L'eccentrica Kyoko (Ami Tomite), celebrata scrittrice che promuove i suoi libri dando corso a mostre con inusuali contaminazioni pittoriche, maltratta la segretaria Noriko (Mariko Tsutsui), spingendosi ad umiliarla pubblicamente di fronte ad alcune ospiti. La sregolatezza di Kyoko arriva a far subire affronti di vario tipo alla sottomessa ragazza, sino al più contorto stupro con strap-on. Finita la violenza, si scopre che il tutto è frutto di una recita: Kyoko e Noriko sono attrici su un set cinematografico e dietro le quinte, a dettare legge dominando, è in realtà Noriko.

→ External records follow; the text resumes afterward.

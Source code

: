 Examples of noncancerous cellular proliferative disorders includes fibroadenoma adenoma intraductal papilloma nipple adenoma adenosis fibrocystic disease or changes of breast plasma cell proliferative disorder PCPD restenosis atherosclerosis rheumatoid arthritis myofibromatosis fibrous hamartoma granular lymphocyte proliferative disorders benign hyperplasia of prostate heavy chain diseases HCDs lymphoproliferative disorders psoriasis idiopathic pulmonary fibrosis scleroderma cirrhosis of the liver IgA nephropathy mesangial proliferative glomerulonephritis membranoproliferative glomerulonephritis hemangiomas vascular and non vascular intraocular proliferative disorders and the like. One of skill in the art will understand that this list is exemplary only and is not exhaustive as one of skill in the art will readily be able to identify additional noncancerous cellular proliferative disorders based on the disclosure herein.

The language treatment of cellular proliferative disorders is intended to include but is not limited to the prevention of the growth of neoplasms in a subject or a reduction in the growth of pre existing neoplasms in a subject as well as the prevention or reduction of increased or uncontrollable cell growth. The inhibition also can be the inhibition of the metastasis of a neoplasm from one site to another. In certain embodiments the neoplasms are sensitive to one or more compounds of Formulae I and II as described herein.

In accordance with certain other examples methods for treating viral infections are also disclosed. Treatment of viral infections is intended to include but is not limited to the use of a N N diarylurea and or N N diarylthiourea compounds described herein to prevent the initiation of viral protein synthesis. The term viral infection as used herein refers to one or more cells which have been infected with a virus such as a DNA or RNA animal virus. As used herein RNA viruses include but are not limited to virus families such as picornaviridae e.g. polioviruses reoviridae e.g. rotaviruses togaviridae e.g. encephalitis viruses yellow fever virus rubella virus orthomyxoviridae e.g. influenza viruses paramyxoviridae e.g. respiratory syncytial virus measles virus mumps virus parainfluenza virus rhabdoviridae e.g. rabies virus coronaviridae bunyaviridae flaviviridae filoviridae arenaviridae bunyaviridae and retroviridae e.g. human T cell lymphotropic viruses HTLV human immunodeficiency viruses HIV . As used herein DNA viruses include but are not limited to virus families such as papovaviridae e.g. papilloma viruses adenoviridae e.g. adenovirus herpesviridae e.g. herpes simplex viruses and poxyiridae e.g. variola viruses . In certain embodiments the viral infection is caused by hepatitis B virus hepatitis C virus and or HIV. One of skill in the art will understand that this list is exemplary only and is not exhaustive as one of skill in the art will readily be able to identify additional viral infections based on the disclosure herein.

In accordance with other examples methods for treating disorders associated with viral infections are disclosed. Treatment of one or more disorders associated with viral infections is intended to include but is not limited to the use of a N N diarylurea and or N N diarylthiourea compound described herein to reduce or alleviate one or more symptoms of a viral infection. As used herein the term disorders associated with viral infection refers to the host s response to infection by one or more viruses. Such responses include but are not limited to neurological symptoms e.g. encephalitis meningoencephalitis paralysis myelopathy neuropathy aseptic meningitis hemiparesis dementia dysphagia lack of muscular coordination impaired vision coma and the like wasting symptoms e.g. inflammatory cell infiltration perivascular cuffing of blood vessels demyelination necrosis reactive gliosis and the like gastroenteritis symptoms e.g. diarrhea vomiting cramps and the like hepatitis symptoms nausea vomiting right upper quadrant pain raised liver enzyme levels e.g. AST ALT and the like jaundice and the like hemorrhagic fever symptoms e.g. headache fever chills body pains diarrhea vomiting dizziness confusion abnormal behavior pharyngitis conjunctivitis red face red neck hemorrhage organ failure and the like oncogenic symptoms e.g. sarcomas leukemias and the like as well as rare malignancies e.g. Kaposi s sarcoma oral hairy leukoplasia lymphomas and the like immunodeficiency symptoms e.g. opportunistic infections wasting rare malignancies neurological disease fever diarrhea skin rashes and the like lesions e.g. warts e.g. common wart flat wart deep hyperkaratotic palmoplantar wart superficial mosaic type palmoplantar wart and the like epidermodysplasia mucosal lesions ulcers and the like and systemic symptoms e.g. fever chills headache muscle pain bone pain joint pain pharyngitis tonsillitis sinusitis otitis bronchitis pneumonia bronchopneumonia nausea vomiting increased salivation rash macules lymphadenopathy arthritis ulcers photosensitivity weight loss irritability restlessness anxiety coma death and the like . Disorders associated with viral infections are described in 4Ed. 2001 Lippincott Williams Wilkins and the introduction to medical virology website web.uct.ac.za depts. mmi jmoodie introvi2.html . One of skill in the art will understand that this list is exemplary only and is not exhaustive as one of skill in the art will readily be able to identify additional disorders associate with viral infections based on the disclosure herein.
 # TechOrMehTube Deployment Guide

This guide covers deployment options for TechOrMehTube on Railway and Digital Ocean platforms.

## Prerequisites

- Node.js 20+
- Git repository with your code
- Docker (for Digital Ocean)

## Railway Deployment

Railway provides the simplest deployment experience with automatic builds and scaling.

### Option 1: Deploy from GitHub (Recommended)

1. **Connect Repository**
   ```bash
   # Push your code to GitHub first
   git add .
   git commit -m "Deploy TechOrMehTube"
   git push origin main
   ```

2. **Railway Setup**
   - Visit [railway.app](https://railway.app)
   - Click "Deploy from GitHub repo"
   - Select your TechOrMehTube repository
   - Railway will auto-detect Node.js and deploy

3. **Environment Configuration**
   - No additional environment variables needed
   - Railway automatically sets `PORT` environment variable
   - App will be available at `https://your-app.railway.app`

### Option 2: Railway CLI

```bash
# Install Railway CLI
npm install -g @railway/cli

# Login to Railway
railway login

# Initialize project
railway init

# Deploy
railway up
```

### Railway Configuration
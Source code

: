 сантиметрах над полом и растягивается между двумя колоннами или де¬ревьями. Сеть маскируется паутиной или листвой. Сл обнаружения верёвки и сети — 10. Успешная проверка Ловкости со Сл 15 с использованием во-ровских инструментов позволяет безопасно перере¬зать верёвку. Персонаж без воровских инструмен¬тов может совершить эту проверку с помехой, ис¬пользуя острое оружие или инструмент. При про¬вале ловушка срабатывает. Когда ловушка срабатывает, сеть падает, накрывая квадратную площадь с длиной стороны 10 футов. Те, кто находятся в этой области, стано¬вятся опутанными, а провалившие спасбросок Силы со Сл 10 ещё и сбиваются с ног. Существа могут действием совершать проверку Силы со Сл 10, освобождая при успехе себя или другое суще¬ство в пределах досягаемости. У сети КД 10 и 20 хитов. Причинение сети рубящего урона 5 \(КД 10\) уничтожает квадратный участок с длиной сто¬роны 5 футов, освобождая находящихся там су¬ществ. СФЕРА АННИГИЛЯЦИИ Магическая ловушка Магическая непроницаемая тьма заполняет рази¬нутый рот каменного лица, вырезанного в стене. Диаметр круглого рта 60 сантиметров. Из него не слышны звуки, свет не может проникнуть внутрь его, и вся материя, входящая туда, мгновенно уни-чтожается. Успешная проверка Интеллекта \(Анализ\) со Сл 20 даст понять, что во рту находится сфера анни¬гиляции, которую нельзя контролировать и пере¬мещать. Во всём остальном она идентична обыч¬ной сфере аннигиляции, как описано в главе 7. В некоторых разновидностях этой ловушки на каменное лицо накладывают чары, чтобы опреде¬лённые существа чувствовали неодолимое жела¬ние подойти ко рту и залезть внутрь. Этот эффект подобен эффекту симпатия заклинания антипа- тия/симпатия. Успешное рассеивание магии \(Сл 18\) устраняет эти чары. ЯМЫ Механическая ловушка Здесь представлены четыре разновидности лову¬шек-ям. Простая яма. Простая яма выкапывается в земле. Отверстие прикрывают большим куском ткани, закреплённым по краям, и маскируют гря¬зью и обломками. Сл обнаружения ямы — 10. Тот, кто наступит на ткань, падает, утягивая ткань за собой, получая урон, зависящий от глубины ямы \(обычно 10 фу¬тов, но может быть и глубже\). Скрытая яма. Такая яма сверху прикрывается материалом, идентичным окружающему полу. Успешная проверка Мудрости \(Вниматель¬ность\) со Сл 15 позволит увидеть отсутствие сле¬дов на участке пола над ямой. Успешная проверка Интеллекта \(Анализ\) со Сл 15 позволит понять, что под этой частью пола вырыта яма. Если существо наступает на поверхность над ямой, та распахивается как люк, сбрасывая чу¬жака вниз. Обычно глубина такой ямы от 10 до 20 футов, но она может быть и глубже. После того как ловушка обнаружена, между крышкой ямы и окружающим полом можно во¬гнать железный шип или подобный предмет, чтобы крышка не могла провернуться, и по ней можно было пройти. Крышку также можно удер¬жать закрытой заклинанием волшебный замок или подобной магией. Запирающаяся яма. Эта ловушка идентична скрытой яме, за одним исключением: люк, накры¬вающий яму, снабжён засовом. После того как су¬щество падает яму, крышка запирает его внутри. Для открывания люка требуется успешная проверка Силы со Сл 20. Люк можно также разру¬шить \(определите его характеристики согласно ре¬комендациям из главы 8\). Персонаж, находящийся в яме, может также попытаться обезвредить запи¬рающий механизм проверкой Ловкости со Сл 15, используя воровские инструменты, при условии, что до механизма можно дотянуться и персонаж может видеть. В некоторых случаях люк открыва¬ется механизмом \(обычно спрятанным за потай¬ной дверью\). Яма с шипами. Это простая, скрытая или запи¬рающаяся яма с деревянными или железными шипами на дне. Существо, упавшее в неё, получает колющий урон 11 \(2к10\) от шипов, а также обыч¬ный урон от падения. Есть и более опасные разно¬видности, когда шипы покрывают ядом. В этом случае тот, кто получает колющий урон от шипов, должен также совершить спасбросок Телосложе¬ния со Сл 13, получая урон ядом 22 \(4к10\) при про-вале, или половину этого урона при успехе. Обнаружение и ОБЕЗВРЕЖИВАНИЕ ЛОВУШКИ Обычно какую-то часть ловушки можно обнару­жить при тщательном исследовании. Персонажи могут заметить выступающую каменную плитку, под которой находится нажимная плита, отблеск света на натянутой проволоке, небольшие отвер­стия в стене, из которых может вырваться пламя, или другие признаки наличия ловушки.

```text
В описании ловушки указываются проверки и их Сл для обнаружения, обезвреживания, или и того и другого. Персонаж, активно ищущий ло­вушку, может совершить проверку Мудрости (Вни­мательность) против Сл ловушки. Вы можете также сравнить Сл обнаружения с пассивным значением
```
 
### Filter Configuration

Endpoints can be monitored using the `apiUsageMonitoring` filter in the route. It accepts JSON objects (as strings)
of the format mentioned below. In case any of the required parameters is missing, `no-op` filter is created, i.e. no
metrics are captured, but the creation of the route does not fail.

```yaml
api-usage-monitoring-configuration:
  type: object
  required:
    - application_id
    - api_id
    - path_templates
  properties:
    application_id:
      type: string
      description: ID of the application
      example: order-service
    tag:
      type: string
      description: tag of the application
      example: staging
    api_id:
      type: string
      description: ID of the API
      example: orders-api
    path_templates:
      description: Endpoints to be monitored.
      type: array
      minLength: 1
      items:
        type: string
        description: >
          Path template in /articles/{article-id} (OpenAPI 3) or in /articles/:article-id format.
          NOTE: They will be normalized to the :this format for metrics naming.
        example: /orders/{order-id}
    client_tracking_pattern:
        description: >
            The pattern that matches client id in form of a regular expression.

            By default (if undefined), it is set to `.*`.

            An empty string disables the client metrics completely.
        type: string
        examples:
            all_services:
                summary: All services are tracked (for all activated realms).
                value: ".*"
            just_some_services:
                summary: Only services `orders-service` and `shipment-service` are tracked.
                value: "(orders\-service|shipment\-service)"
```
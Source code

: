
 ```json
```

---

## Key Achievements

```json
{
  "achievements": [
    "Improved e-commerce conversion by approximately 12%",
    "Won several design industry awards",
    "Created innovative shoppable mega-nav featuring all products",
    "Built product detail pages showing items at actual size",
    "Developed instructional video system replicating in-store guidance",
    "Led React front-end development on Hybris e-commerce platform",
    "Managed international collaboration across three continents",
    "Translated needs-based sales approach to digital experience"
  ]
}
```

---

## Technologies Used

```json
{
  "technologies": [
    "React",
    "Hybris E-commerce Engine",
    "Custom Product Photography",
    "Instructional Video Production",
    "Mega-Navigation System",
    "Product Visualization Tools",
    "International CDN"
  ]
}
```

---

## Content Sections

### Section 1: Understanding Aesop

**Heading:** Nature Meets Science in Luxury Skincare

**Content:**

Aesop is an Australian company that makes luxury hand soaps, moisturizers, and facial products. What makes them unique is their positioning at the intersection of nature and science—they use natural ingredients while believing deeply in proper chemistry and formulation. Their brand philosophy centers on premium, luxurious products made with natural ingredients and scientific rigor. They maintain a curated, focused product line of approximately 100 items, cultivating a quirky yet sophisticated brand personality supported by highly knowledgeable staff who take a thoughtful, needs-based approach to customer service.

"Io scaricherò tutte le fastidiose libertà che mi limitano dentro una dannata fogna. In questa Nazione, la cosiddetta libertà di parola è insignificante. La gettano in un mucchio di merda. Le donne, in Giappone, vengono afflitte dalla libertà, dal cosiddetto libero inganno. In superficie sembra che venga onorata la libertà di parola, ma nessuna si gode davvero la libertà. Le donne di questo paese... nessuna di loro si gode davvero la libertà. Si aggrappano alla libertà per essere libere schiave. Ci danzano insieme, fingendo di essere veramente libere." (Noriko)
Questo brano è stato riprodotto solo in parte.